What should I say when they accuse me of picking sides?
Parenting Perspective
Validating Their Perception
When a child says, “You always take their side!”, it is not just about the moment; it is about their deeper sense of fairness. Whether or not the claim is factually true, the feeling behind it is very real. If you dismiss their accusation with a defensive phrase like, “That is not true!” or “Stop being dramatic,” you risk shutting down their trust.
Instead, begin by naming the emotion: “It sounds like you feel I am being unfair.” This simple statement shows you are listening, not defending yourself. You can then calmly invite them to talk more by saying, “Help me understand what made you feel that way.” This approach not only de-escalates the situation but also models how to express difficult feelings respectfully. Children are constantly looking for fairness, and your tone in these moments teaches them whether they can come to you when they feel wronged.
Upholding Transparency
You should make it a clear family norm that fairness does not mean identical treatment for everyone. You can explain this by saying, “I treat each of you based on what is right in the moment, not on who I like more.” If one child needs comfort and the other needs correction, explain the reasoning behind your actions. You can say, “Right now, your brother is upset. That does not mean he is right; it just means he needs help calming down.”
Later, reflect with them in a one-on-one setting. Let them know their feelings matter: “It is okay to feel upset. I want us to talk about it, even if we see things differently.” Over time, your calm clarity will become their internal guide for justice, even when their emotions are running high.
Spiritual Insight
Allah Almighty states in the noble Quran at Surah Al Nisa (4), Verse 135:
‘O you who are believers, remain upright in upholding justice, bearing witness (to such actions) for the sake of Allah (Almighty); even if it goes against your own interest, or that of your parents, or your close relatives…’
This verse teaches us that fairness is not about emotion or loyalty; it is about the truth and standing by what is right, even when it is difficult.
It is recorded in Sahih Bukhari, Hadith 7170, that the holy Prophet Muhammad ﷺ said:
‘Beware! Whoever is cruel and hard on an orphan, I will be his opponent on the Day of Judgement.’

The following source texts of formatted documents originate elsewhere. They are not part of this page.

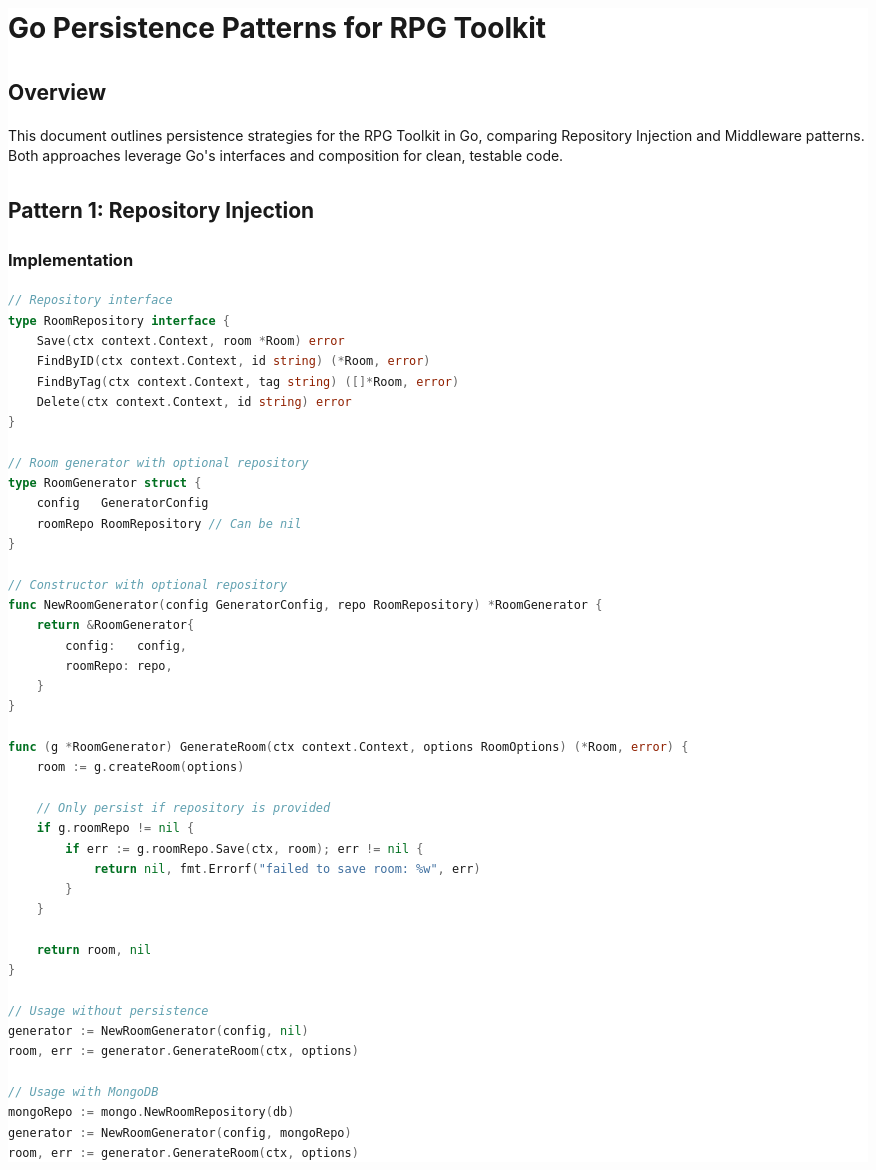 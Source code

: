 # Go Persistence Patterns for RPG Toolkit

## Overview

This document outlines persistence strategies for the RPG Toolkit in Go, comparing Repository Injection and Middleware patterns. Both approaches leverage Go's interfaces and composition for clean, testable code.

## Pattern 1: Repository Injection

### Implementation
```go
// Repository interface
type RoomRepository interface {
    Save(ctx context.Context, room *Room) error
    FindByID(ctx context.Context, id string) (*Room, error)
    FindByTag(ctx context.Context, tag string) ([]*Room, error)
    Delete(ctx context.Context, id string) error
}

// Room generator with optional repository
type RoomGenerator struct {
    config   GeneratorConfig
    roomRepo RoomRepository // Can be nil
}

// Constructor with optional repository
func NewRoomGenerator(config GeneratorConfig, repo RoomRepository) *RoomGenerator {
    return &RoomGenerator{
        config:   config,
        roomRepo: repo,
    }
}

func (g *RoomGenerator) GenerateRoom(ctx context.Context, options RoomOptions) (*Room, error) {
    room := g.createRoom(options)
    
    // Only persist if repository is provided
    if g.roomRepo != nil {
        if err := g.roomRepo.Save(ctx, room); err != nil {
            return nil, fmt.Errorf("failed to save room: %w", err)
        }
    }
    
    return room, nil
}

// Usage without persistence
generator := NewRoomGenerator(config, nil)
room, err := generator.GenerateRoom(ctx, options)

// Usage with MongoDB
mongoRepo := mongo.NewRoomRepository(db)
generator := NewRoomGenerator(config, mongoRepo)
room, err := generator.GenerateRoom(ctx, options)
```
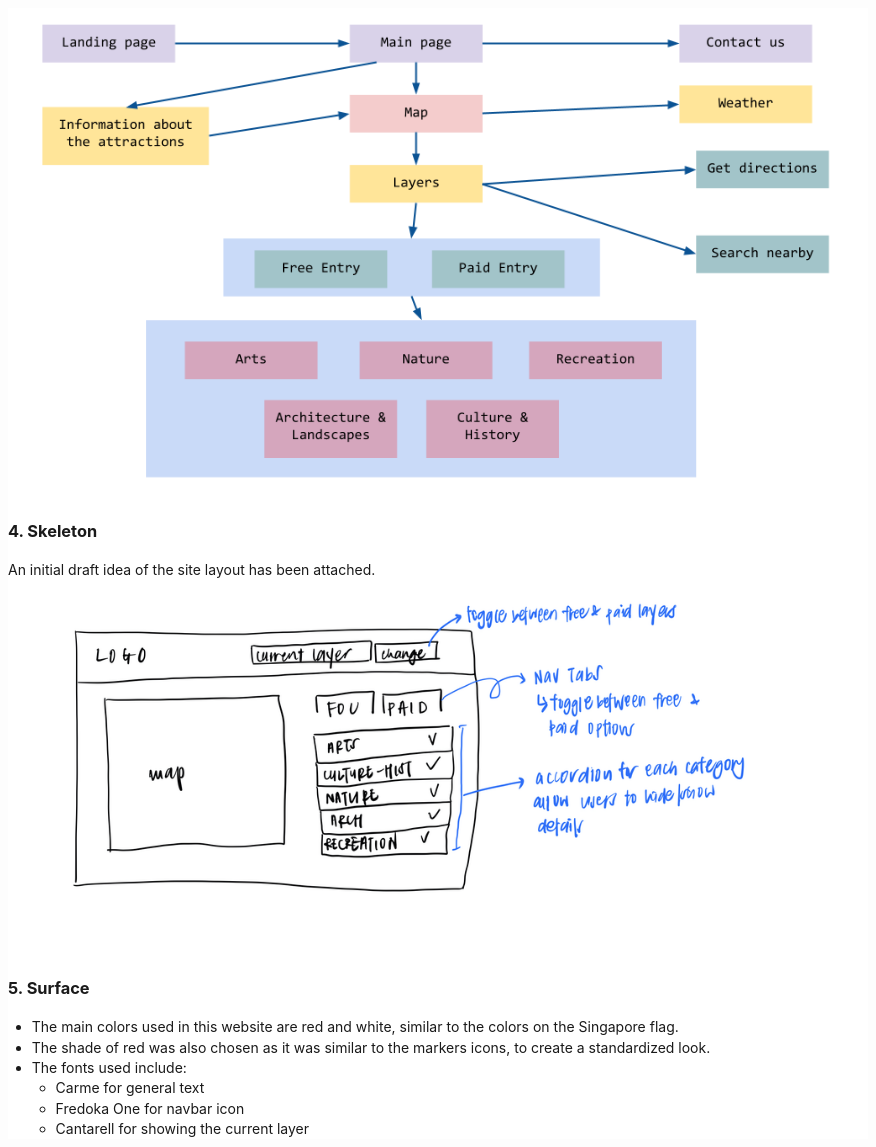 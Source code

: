 ![Structure of the website](/read-me-files/images/structure.png?raw=true)

### <b> 4. Skeleton </b>
An initial draft idea of the site layout has been attached.
![Initial wireframe of the website](/read-me-files/images/initial-wireframe.png?raw=true)

### <b> 5. Surface </b>
* The main colors used in this website are red and white, similar to the colors on the Singapore flag.
* The shade of red was also chosen as it was similar to the markers icons, to create a standardized look.
* The fonts used include:
    * Carme for general text
    * Fredoka One for navbar icon
    * Cantarell for showing the current layer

While this hadith speaks directly about orphans, it shows how seriously Islam treats the rights of the vulnerable and how much importance Allah Almighty places on just and compassionate treatment. When your children accuse you of favouritism, they are essentially asking, “Can I trust you to be fair, even when I mess up?” Your job is not to be perfect but to be principled, transparent, and kind. That is the kind of justice that plants security in their hearts.